Wednesday, September 10, 2008

Minix3 in VMware Player

Here are a few installation tips:
  • Use easyvmx to create a virtual machine configuration.
  • It appears that 256MB of memory should be enough. This can be changed later in VMware player.
  • Network driver should be vlance (which appears as AMD Lance to Minix).
  • The installation is going to be much faster if you download the Minix ISO (IDE-3.1.2a.iso) and fix that image as the second CDROM drive in VMware player. Leave the first drive on auto detect.
  • Minix doesn't support more than 4GB hard drive space. When partitioning, I use 1024 MB for /home and the rest for /usr (which gives about 3000MB).
  • Sound driver: Ensonic ES1371.
  • Disable serial and parallel ports. On my machine I don't have access to them as a normal user.

Saturday, September 6, 2008

Funny how people use scripting languages...

As a reflection to Firefox TraceMonkey benchmark against Google Chrome V8, the trend that JavaScript will become a common run-time language is emerging. JavaScript is dynamically typed, and now fairly optimized in performance. More and more applications are written for the web 2.0 platform, in JavaScript and HTML.

In addition, as we hope that strongly typed systems will be adoped more for debugging aid, serious programmers will probably write applications in something like Google Web Toolkit, which is a compiler from a subset of Java—a typed language—to JavaScript. This further adds to the impression that JavaScript can be used as a common run-time object language for other source languages to compile into.

Before JavaScript, there is C, which is used by source languages like ATS, Haskell (for bootstraping), and SmallTalk (also for bootstraping). Looks like JavaScript might becoming to assume the role of C as an object language on the Web platform.

Thursday, September 4, 2008

Hard to find bug

A while back, I implemented an array based queue. For the purpose of lock-free wait-free operations, the two indices for front and rear are strictly increasing, and the corresponding index into the array is computed by taking the modulo of array length. It is designed that way so when two threads modify the front or rear pointers, they can detect when they're in each other's way (using compare and swap) and help along the other thread to make progress, rather than just spinning and waiting.

The problem is this. In a practical computer, these front and rear pointers are represented in finite integers (most likely 32-bit), and they will wrap around after a long time. If the length does not divide 232, then 232 modulo array length should be non-zero, while the wrap around makes the pointers 0, and 0 modulo length is zero. This causes discontinuity in array access, and it only happens after manipulating the queue for a very long time.

The fix is to force array length to be a power of 2, which divides 232, so 232 modulo length of the array is 0 just like the integer wrap-around makes it so.

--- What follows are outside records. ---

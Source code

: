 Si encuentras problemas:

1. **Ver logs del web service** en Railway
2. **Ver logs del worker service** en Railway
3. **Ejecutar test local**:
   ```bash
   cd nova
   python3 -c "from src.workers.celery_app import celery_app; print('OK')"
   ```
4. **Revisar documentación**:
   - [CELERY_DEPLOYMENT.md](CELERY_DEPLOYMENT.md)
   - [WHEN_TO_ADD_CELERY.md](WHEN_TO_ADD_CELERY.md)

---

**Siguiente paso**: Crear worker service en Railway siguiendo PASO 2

Wednesday, September 3, 2008

Interview Questions

Here are some of the programming interview questions that I came up with. These are not questions from someone else. Their similarity to existing questions are purely coincidental.
  • Suppose you are given two numbers represented by a list of their prime factors and the power (e.g. 2520 = 23 × 32 × 5 × 7, and 2772 = 22 × 32 × 7 × 11),

    • Determine what is a good representation of numbers as prime factors; and
    • Write the gcd (greatest common denominator) and lcm (least common multiplier) for two arbitrary numbers.
  • Suppose I give you a function (predicate) that takes an integer and tells you whether the number is smaller than or equal to some integer constant only the function knows about. You can assume the hidden constant is an integer greater than or equal to 0. Write a function that tries to guess the hidden integer (hint: use binary search, but watch out for subtle corner cases).

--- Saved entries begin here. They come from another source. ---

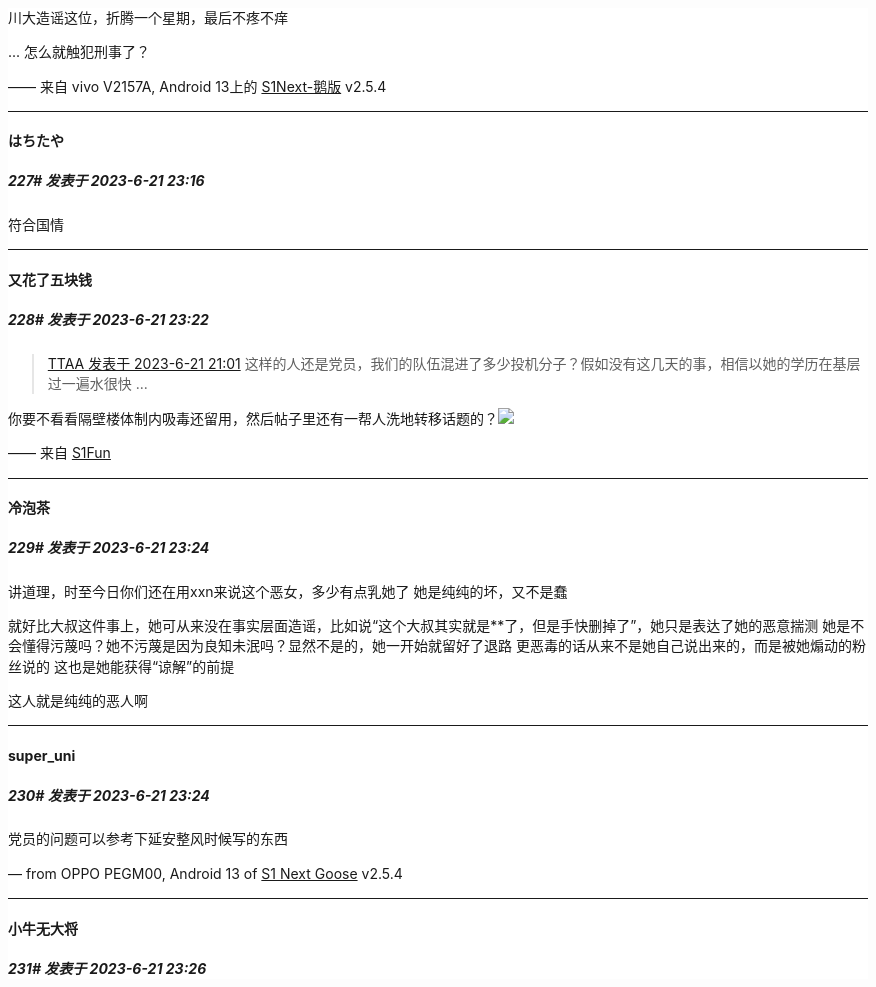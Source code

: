 川大造谣这位，折腾一个星期，最后不疼不痒

 ...</blockquote>
怎么就触犯刑事了？

—— 来自 vivo V2157A, Android 13上的 [S1Next-鹅版](https://github.com/ykrank/S1-Next/releases) v2.5.4

*****

####  はちたや  
##### 227#       发表于 2023-6-21 23:16

符合国情

*****

####  又花了五块钱  
##### 228#       发表于 2023-6-21 23:22

<blockquote><a href="httphttps://bbs.saraba1st.com/2b/forum.php?mod=redirect&amp;goto=findpost&amp;pid=61375171&amp;ptid=2141020" target="_blank">TTAA 发表于 2023-6-21 21:01</a>
这样的人还是党员，我们的队伍混进了多少投机分子？假如没有这几天的事，相信以她的学历在基层过一遍水很快 ...</blockquote>
你要不看看隔壁楼体制内吸毒还留用，然后帖子里还有一帮人洗地转移话题的？<img src="https://static.saraba1st.com/image/smiley/face2017/048.png" referrerpolicy="no-referrer">

—— 来自 [S1Fun](https://s1fun.koalcat.com)

*****

####  冷泡茶  
##### 229#       发表于 2023-6-21 23:24

讲道理，时至今日你们还在用xxn来说这个恶女，多少有点乳她了
她是纯纯的坏，又不是蠢

就好比大叔这件事上，她可从来没在事实层面造谣，比如说“这个大叔其实就是**了，但是手快删掉了”，她只是表达了她的恶意揣测
她是不会懂得污蔑吗？她不污蔑是因为良知未泯吗？显然不是的，她一开始就留好了退路
更恶毒的话从来不是她自己说出来的，而是被她煽动的粉丝说的
这也是她能获得“谅解”的前提

这人就是纯纯的恶人啊


*****

####  super_uni  
##### 230#       发表于 2023-6-21 23:24

党员的问题可以参考下延安整风时候写的东西

— from OPPO PEGM00, Android 13 of [S1 Next Goose](https://pan.baidu.com/s/1mi43uRm) v2.5.4

*****

####  小牛无大将  
##### 231#       发表于 2023-6-21 23:26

Language features that I cannot live without

  • Mesh implementations around for code reuse. Also a detailed specification so the compiler would warn when a particular combination may not produce the desired result (i.e. combining an iterator with O(logn) collection lookup does not result in O(n) algorithm).
  • Detailed stack trace when an unhandled exception happens. Requires:

    • Tracing stack frames.
    • Converting code address to symbols.
    • Look-up function type from symbol (so we know how to print the arguments).
    • The facility to convert any run-time value to a string.
  • Unit testing. Also needs to convert any run-time value to a string for printing the test case that fails expectation.
Build system
  • Like ocamlbuild, specify the source code for "main" executable and automatically figures out the dependencies.
  • Should be able to aggregate source files into an artifact (i.e. library) and build around the artifacts.
  • Leverage external Makefile targets when necessary.
  • Need a way to automatically generate documentation from source code. The detail would be written as special comments.

Update: (May 29, 2009)

Higher order functions
  • Lexically scoped closures. The closure doesn't have to be heap allocated. I think most closures I use do not escape.
  • Higher-order function inlining. A lot of time I use higher order function to customize an algorithm, like list iterator. In these cases, inlining makes it as efficient as writing the algorithm by hand everytime I use it.